▸ **What you will do**
Find and copy the lines in the records beneath this task that contain the word "smmu".

Items from a data source:
┄┄┄┄┄┄┄┄┄┄

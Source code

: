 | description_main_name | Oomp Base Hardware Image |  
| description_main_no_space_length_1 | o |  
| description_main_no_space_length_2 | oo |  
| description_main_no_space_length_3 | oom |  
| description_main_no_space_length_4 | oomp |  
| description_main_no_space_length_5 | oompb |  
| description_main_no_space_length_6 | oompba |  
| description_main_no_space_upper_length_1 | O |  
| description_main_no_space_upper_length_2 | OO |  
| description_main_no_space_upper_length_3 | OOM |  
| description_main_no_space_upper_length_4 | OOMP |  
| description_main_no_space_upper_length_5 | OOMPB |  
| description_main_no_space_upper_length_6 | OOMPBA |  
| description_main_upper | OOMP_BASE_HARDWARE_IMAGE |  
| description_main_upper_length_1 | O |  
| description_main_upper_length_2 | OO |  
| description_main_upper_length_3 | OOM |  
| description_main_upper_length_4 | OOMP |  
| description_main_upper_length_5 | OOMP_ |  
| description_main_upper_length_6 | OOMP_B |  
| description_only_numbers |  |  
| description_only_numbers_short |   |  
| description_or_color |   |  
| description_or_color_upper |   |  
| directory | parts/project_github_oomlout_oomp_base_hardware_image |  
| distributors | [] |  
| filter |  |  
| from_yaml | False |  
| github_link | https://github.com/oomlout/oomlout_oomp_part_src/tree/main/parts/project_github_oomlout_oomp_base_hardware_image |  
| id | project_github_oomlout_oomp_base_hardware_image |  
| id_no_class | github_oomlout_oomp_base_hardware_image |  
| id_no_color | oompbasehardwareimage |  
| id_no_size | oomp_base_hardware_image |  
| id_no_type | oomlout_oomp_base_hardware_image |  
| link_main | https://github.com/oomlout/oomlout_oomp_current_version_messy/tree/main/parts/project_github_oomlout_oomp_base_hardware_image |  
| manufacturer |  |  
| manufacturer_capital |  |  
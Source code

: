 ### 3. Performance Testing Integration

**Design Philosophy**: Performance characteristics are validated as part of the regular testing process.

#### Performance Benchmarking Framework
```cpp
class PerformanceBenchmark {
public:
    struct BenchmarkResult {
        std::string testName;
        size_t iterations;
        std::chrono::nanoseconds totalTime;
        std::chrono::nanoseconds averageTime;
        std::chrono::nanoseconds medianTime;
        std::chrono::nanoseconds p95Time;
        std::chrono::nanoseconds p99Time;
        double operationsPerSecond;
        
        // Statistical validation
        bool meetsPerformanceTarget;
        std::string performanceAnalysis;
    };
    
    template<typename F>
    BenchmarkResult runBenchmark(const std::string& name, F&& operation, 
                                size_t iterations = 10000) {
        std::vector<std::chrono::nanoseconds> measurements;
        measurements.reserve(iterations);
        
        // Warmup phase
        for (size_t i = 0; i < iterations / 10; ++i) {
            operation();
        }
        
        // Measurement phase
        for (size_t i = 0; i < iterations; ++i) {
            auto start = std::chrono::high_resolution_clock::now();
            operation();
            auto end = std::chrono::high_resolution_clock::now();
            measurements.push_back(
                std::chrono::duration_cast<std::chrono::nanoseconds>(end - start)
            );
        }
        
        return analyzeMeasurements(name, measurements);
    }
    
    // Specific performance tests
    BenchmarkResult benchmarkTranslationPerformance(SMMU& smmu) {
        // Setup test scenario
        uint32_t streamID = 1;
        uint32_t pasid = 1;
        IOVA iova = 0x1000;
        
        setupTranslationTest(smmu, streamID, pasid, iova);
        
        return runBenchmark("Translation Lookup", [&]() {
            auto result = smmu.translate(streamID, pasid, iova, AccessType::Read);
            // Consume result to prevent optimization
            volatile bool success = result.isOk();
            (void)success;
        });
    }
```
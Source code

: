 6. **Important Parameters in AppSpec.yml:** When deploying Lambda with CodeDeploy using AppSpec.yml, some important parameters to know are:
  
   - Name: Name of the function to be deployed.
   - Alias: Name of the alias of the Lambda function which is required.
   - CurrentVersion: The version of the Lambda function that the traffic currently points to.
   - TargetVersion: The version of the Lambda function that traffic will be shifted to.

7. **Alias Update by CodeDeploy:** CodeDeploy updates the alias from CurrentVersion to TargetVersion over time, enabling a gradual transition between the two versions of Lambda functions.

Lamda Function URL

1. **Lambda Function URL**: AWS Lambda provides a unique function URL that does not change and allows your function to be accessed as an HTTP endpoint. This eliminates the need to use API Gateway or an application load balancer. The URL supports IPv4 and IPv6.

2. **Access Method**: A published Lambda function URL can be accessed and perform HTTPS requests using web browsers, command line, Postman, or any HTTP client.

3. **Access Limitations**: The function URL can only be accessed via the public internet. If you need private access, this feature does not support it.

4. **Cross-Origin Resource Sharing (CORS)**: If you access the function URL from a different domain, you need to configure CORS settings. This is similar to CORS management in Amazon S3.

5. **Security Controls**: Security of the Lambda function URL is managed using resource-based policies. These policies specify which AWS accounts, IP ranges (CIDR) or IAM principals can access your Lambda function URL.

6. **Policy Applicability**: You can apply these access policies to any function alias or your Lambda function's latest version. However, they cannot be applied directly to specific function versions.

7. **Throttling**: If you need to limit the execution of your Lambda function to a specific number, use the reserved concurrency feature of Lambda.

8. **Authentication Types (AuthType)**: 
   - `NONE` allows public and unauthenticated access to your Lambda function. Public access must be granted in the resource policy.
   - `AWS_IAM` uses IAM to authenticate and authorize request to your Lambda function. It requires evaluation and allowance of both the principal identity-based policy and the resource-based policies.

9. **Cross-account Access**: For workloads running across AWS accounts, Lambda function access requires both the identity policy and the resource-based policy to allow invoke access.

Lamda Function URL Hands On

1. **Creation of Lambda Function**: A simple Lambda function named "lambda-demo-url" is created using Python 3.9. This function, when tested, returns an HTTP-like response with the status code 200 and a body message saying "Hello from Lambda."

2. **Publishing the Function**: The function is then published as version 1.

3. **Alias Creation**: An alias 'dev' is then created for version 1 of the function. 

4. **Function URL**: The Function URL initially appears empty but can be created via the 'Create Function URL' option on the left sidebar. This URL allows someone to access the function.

┄┄┄┄┄┄┄┄┄┄

▸ **Reply**
    BenchmarkResult benchmarkTranslationPerformance(SMMU& smmu) {
        setupTranslationTest(smmu, streamID, pasid, iova);
            auto result = smmu.translate(streamID, pasid, iova, AccessType::Read);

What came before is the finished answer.